- Lindoï Location within Cameroon
- Coordinates: 3°45′N 11°06′E﻿ / ﻿3.750°N 11.100°E
- Country: Cameroon
- Region: Centre
- Department: Nyong-et-Kellé
- Commune: Bondjock

Government
- • Mayor: André Libam

Population (2005)
- • Total: 1,973

= Lindoï =

Lindoï (/fr/) is a village in the Centre Region of Cameroon, located in the Bondjock commune of the Nyong-et-Kéllé department.

== History ==
When Lindoï was created in 1941, the village was named "Mambine" which means "fruit-bearing tree" in Bassa by General Reli, who oversaw the region during the colonial era. After administrative cutbacks and during the decentralization process, Mambine was formed from its territories in Bondjock and Matomb and placed under the jurisdiction of Bondjock. From 1941 until 2009, the village has had four leaders from one ruling family. In 2009, the mayor was André Libam.
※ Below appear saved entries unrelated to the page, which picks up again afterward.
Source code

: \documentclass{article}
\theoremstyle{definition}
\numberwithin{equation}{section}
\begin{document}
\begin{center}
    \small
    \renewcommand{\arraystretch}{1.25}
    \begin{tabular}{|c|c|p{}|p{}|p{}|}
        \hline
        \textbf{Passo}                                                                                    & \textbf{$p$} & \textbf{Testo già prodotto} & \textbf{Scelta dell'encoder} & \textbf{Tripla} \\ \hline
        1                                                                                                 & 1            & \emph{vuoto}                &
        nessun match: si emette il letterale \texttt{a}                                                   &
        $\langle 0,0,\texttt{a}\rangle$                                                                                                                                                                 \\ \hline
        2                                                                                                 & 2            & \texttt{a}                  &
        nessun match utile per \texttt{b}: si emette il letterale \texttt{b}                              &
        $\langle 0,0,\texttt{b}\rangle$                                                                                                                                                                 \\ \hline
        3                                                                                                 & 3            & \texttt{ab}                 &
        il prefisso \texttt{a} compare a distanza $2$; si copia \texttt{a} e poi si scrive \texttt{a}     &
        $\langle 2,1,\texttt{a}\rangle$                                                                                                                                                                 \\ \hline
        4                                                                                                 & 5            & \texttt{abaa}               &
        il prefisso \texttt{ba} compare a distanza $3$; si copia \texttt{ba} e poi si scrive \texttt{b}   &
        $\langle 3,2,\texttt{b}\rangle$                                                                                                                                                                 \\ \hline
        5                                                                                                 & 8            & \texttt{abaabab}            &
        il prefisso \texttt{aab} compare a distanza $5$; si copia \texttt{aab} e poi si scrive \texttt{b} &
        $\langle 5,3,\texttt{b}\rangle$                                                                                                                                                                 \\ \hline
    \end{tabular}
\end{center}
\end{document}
== Population and Society ==

Lindoï was recorded as having 1,973 inhabitants in the 2005 census, and its majority ethnic group is Bassa. Young people comprise 85% of the population. The village has one comprehensive public school, a general private secondary school, and a public secondary school. Despite these educational facilities, their gross enrolment ratio remains low. Lindoï has one Catholic and one Presbyterian parish, and several Christian Revival churches. Homes are built out of adobe, dry bamboo and baked mud bricks. Several borehole wells provide the town with water.